I 5 singoli che hanno anticipato l’album sono stati rilasciati in un anno di tempo fino ad arrivare ad oggi con l’uscita del disco. Come si è evoluta la tua scrittura in quest’anno?

Questo modus operandi mi ha permesso di non fossilizzarmi su un solo modo di scrivere e produrre, mi ha portato a cercare altre strade, a cambiare di più.

 

 

Rispetto al precedente lavoro, hai dichiarato di aver lavorato per sottrazione su quest’ultimo. Cosa ti sentivi di togliere?

Il primo era volutamente iperprodotto, tantissimi suoni e riff stratificati uno sopra l’altro, volevo fosse un caos. Su questo ho giocato di più sul minimalismo, giocarmela su scelte precise valorizzandole il più possibile.

Continui a riconoscerti nel disco precedente?

Mi ci riconosco come uno può riconoscersi come persona a distanza di quasi tre anni, senza dare accezioni negative o positive. Credo sia una fotografia che è invecchiata bene.
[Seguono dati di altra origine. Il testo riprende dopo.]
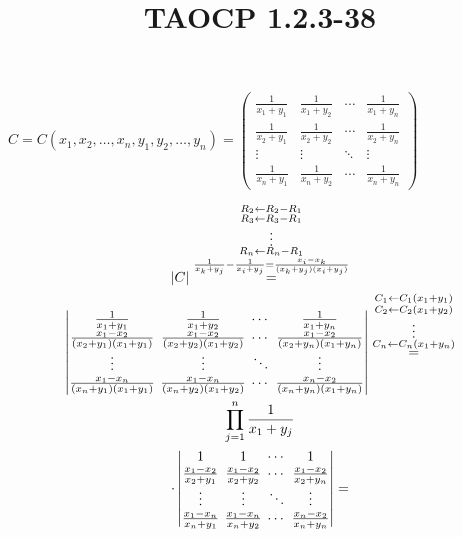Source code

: \documentclass{article}
\title{TAOCP 1.2.3\mbox{-}38}
\begin{document}
\maketitle

\( C = C(x_{1},x_{2},\ldots,x_{n},y_{1},y_{2},\ldots,y_{n}) = \left(\begin{matrix} \frac{1}{x_{1}+y_{1}} & \frac{1}{x_{1}+y_{2}} & \cdots & \frac{1}{x_{1}+y_{n}} \\ \frac{1}{x_{2}+y_{1}} & \frac{1}{x_{2}+y_{2}} & \cdots & \frac{1}{x_{2}+y_{n}} \\ \vdots & \vdots & \ddots & \vdots \\ \frac{1}{x_{n}+y_{1}} & \frac{1}{x_{n}+y_{2}} & \cdots & \frac{1}{x_{n}+y_{n}} \end{matrix}\right) \)

\begin{multline*}
|C| \overset{\substack{R_{2} \leftarrow R_{2} - R_{1}\\R_{3} \leftarrow R_{3} - R_{1} \\ \vdots \\ R_{n} \leftarrow R_{n} - R_{1} \\ \frac{1}{x_{k} + y_{j}} - \frac{1}{x_{i} + y_{j}} = \frac{x_{i}-x_{k}}{(x_{k} + y_{j})(x_{i} + y_{j})}}}{=} \\
\left|\setlength{\arraycolsep}{2pt}\begin{matrix} \frac{1}{x_{1}+y_{1}} & \frac{1}{x_{1}+y_{2}} & \cdots & \frac{1}{x_{1}+y_{n}} \\ \frac{x_{1}-x_{2}}{(x_{2}+y_{1})(x_{1}+y_{1})} & \frac{x_{1}-x_{2}}{(x_{2}+y_{2})(x_{1}+y_{2})} & \cdots & \frac{x_{1}-x_{2}}{(x_{2}+y_{n})(x_{1}+y_{n})} \\ \vdots & \vdots & \ddots & \vdots \\ \frac{x_{1}-x_{n}}{(x_{n}+y_{1})(x_{1}+y_{1})} & \frac{x_{1}-x_{n}}{(x_{n}+y_{2})(x_{1}+y_{2})} & \cdots & \frac{x_{n}-x_{2}}{(x_{n}+y_{n})(x_{1}+y_{n})} \end{matrix}\right| \overset{\substack{C_{1} \leftarrow C_{1} (x_{1} + y_{1}) \\ C_{2} \leftarrow C_{2} (x_{1} + y_{2}) \\ \vdots \\ C_{n} \leftarrow C_{n} (x_{1} + y_{n}) }}{=} \\
\prod_{j=1}^{n}\frac{1}{x_{1}+y_{j}} \\
\cdot \left|\setlength{\arraycolsep}{2pt}\begin{matrix} 1 & 1 & \cdots & 1 \\ \frac{x_{1}-x_{2}}{x_{2}+y_{1}} & \frac{x_{1}-x_{2}}{x_{2}+y_{2}} & \cdots & \frac{x_{1}-x_{2}}{x_{2}+y_{n}} \\ \vdots & \vdots & \ddots & \vdots \\ \frac{x_{1}-x_{n}}{x_{n}+y_{1}} & \frac{x_{1}-x_{n}}{x_{n}+y_{2}} & \cdots & \frac{x_{n}-x_{2}}{x_{n}+y_{n}} \end{matrix}\right| =
\end{multline*}
\end{document}
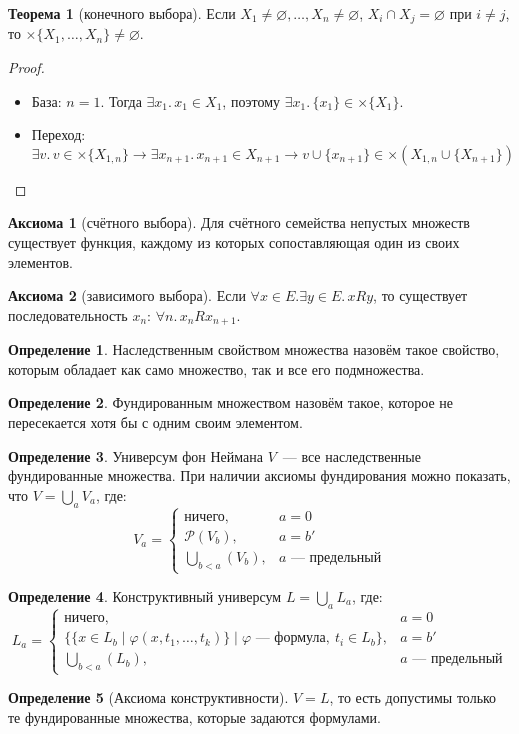 \documentclass[a4paper,11pt]{article}
\theoremstyle{definition}
\newtheorem*{thm}{Теорема}
\newtheorem*{axm}{Аксиома}
\newtheorem*{dfn}{Определение}
\begin{document}
\begin{thm}[конечного выбора]
Если $X_1 \ne \varnothing, \dots, X_n \ne \varnothing$, $X_i \cap X_j =
\varnothing$ при $i \ne j$, то $\times\{X_1, \dots, X_n\} \ne \varnothing$.
\end{thm}
\begin{proof}
\begin{itemize}
\item База: $n = 1$. Тогда $\exists x_1.\,x_1 \in X_1$, поэтому $\exists
  x_1.\,\{x_1\} \in \times\{X_1\}$.
\item Переход:
  \[
  \exists v.\,v \in \times\{X_{1,n}\} \to \exists x_{n+1}.\,x_{n+1} \in X_{n+1} \to v \cup \{x_{n+1}\} \in \times(X_{1,n} \cup \{X_{n+1}\})
  \]
\end{itemize}
\end{proof}
\begin{axm}[счётного выбора]
Для счётного семейства непустых множеств существует функция, каждому из которых
сопоставляющая один из своих элементов.
\end{axm}
\begin{axm}[зависимого выбора]
Если $\forall x \in E.\exists y \in E.\,x R y$, то существует последовательность
$x_n$: $\forall n.\,x_n R x_{n+1}$.
\end{axm}
\begin{dfn}
Наследственным свойством множества назовём такое свойство, которым обладает как
само множество, так и все его подмножества.
\end{dfn}
\begin{dfn}
Фундированным множеством назовём такое, которое не пересекается хотя бы с одним
своим элементом.
\end{dfn}
\begin{dfn}
Универсум фон Неймана $V$~--- все наследственные фундированные множества. При
наличии аксиомы фундирования можно показать, что $V = \bigcup_a V_a$, где:
\[
V_a =
\begin{cases}
\text{ничего}, & a = 0\\
\mathcal{P}(V_b), & a = b'\\
\bigcup_{b < a}(V_b), & a \text{ --- предельный}
\end{cases}
\]
\end{dfn}
\begin{dfn}
Конструктивный универсум $L = \bigcup_a L_a$, где:
\[
L_a =
\begin{cases}
\text{ничего}, & a = 0\\
\{\{x \in L_b \mid \varphi(x, t_1, \dots, t_k)\} \mid \varphi \text{ --- формула},\ t_i \in L_b\}, & a = b'\\
\bigcup_{b < a}(L_b), & a \text{ --- предельный}
\end{cases}
\]
\end{dfn}
\begin{dfn}[Аксиома конструктивности]
$V = L$, то есть допустимы только те фундированные множества, которые задаются
формулами.
\end{dfn}
\end{document}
Tropicale” vede il feat de Lo Sgargabonzi. Come nasce l’idea di questa collaborazione?

Nasce dalla stima reciproca che ha portato già alla prima collaborazione nel primo disco. Il seguito è stato totalmente naturale, e sicuramente la collaborazione continuerà anche in futuro.

Come hai trascorso la quarantena?

Sono stato oltre due mesi senza uscire mai, ed è talmente una cosa lontana dalla normalità che ci ho trovato ovviamente spunti anche positivi. La noia è uno stato psicologico troppo bistrattato e sottovalutato.